Generator#

class dataframely.random.Generator(seed: int | None = None)[source]#

Type that allows to sample primitive types using a random number generator.

All generator methods are called sample_<type> and, if applicable, allow specifying a lower (inclusive) and an upper (exclusive) bound for the type to be sampled.

These methods can be used to sample higher-level types. To this end, users may also directly access the underlying numpy_generator to reuse the generator’s seeding.

Parameters:: seed – The seed to use for initializing the random number generator used for all sampling methods.

Methods:

`sample_binary`	Sample a list of binary values in the specified length range.
`sample_bool`	Sample a list of booleans in the specified range.
`sample_choice`	Sample a list of elements from a list of choices with replacement.
`sample_date`	Sample a list of dates in the provided range.
`sample_datetime`	Sample a list of datetimes in the provided range.
`sample_duration`	Sample a list of durations in the provided range.
`sample_float`	Sample a list of floating point numbers in the specified range.
`sample_int`	Sample a list of integers in the specified range.
`sample_seed`	Sample a single integer that can be used as a seed for other RNGs.
`sample_string`	Sample a list of strings adhering to the provided regex.
`sample_time`	Sample a list of times in the provided range.

sample_binary( n: int = 1, *, min_bytes: int, max_bytes: int, null_probability: float = 0.0, ) → Series[source]#

Sample a list of binary values in the specified length range.

Parameters:

n – The number of binary values to sample.
min_bytes – The minimum number of bytes for each value.
max_bytes – The maximum number of bytes for each value.
null_probability – The probability of an element being null.

Returns:

A series with n elements of dtype Binary.

sample_bool( n: int = 1, *, null_probability: float = 0.0, p_true: float | None = None, ) → Series[source]#

Sample a list of booleans in the specified range.

Parameters:

n – The number of booleans to sample.
null_probability – The probability of an element being null.
p_true – Sampling probability for True within non-null samples.
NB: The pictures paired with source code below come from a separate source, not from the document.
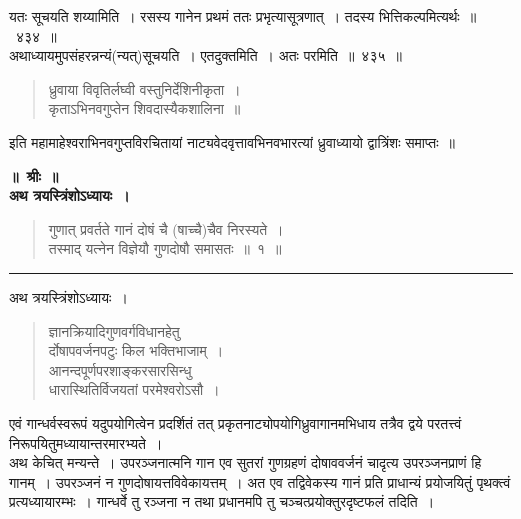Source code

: \documentclass[11pt, openany]{book}
\begin{document}
यतः सूचयति {\qtt शय्यामिति}~। रसस्य गानेन प्रथमं ततः प्रभृत्यासूत्रणात्~। तदस्य भित्तिकल्पमित्यर्थः~॥~४३४~॥\\

अथाध्यायमुपसंहरन्नन्यं(न्यत्)सूचयति~। {\qtt एतदुक्तमिति}~। अतः {\qtt परमिति}~॥~४३५~॥

\begin{quote}
{\qt ध्रुवाया विवृतिर्लघ्वी वस्तुनिर्देशिनीकृता~। \\
 कृताऽभिनवगुप्तेन शिवदास्यैकशालिना~॥}
\end{quote}

\begin{center}
 इति महामाहेश्वराभिनवगुप्तविरचितायां नाट्यवेदवृत्तावभिनवभारत्यां ध्रुवाध्यायो द्वात्रिंशः समाप्तः~॥
\end{center}

\newpage
\thispagestyle{empty}

\begin{center}
\textbf{\LARGE ॥~श्रीः~॥}\\

\vspace{2mm}
\textbf{\LARGE अथ त्रयस्त्रिंशोऽध्यायः~।}
\end{center}

\begin{quote}
{\na गुणात् प्रवर्तते गानं दोषं चै (षाच्चै)चैव निरस्यते~। \\
 तस्माद् यत्नेन विज्ञेयौ गुणदोषौ समासतः~॥~१~॥}
\end{quote}

\hrule

\begin{center}
 अथ त्रयस्त्रिंशोऽध्यायः~। 
\end{center}

\begin{quote}
{\qt ज्ञानक्रियादिगुणवर्गविधानहेतु\textendash \\
 र्दोषापवर्जनपटुः किल भक्तिभाजाम्~।\\
 आनन्दपूर्णपरशाङ्करसारसिन्धु\textendash \\
 धारास्थितिर्विजयतां परमेश्वरोऽसौ~।}
\end{quote}

एवं गान्धर्वस्वरूपं यदुपयोगित्वेन प्रदर्शितं तत् प्रकृतनाट्योपयोगिध्रुवागानमभिधाय तत्रैव द्वये परतत्त्वं निरूपयितुमध्यायान्तरमारभ्यते~।\\

अथ {\qtt केचित्} मन्यन्ते~। उपरञ्जनात्मनि गान एव सुतरां गुणग्रहणं दोषाववर्जनं चादृत्य उपरञ्जनप्राणं हि गानम्~। उपरञ्जनं न गुणदोषायत्तविवेकायत्तम्~। अत एव तद्विवेकस्य गानं प्रति प्राधान्यं प्रयोजयितुं पृथक्त्वं प्रत्यध्यायारम्भः~। गान्धर्वे तु रञ्जना न तथा प्रधानमपि तु चञ्चत्प्रयोक्तुरदृष्टफलं तदिति~।\\
\end{document}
Default: 0.5 (uniform sampling)

Returns:

A series with n elements of dtype Boolean.

sample_choice( n: int = 1, *, choices: Sequence[T], null_probability: float = 0.0, weights: Sequence[float] | None = None, ) → Series[source]#

Sample a list of elements from a list of choices with replacement.

Parameters:

n – The number of elements to sample.
choices – The choices to sample from.
null_probability – The probability of an element being null.
weights – A ordered weight vector for the different choices

Returns:

A series with n elements of auto-inferred dtype.

sample_date( n: int = 1, *, min: date, max: date | None, resolution: str | None = None, null_probability: float = 0.0, ) → Series[source]#

Sample a list of dates in the provided range.

Parameters:

n – The number of dates to sample.
min – The minimum date to sample (inclusive).
max – The maximum date to sample (exclusive). ‘10000-01-01’ when None.
resolution – The resolution that dates in the column must have. This uses the formatting language used by polars datetime round method.
null_probability – The probability of an element being null.

Returns:

A series with n elements of dtype Date.

sample_datetime( n: int = 1, *, min: datetime, max: datetime | None, resolution: str | None = None, time_zone: str | tzinfo | None = None, time_unit: Literal['ns', 'us', 'ms'] = 'us', null_probability: float = 0.0, ) → Series[source]#

Sample a list of datetimes in the provided range.

Parameters:

n – The number of datetimes to sample.
min – The minimum datetime to sample (inclusive).
max – The maximum datetime to sample (exclusive). ‘10000-01-01’ when None.
resolution – The resolution that datetimes in the column must have. This uses the formatting language used by polars datetime round method.
time_unit – The time unit of the datetime column. Defaults to us (microseconds).
time_zone – The time zone that datetimes in the column must have. The time zone must use a valid IANA time zone name identifier e.x. Etc/UTC or America/New_York.
null_probability – The probability of an element being null.

Returns:

A series with n elements of dtype Datetime.

sample_duration( n: int = 1, *, min: timedelta, max: timedelta, resolution: str | None = None, null_probability: float = 0.0, ) → Series[source]#

Sample a list of durations in the provided range.

Parameters:

n – The number of durations to sample.
min – The minimum duration to sample (inclusive).
max – The maximum duration to sample (exclusive).
resolution – The resolution that durations in the column must have. This uses the formatting language used by polars datetime round method.
null_probability – The probability of an element being null.

Returns:

A series with n elements of dtype Duration.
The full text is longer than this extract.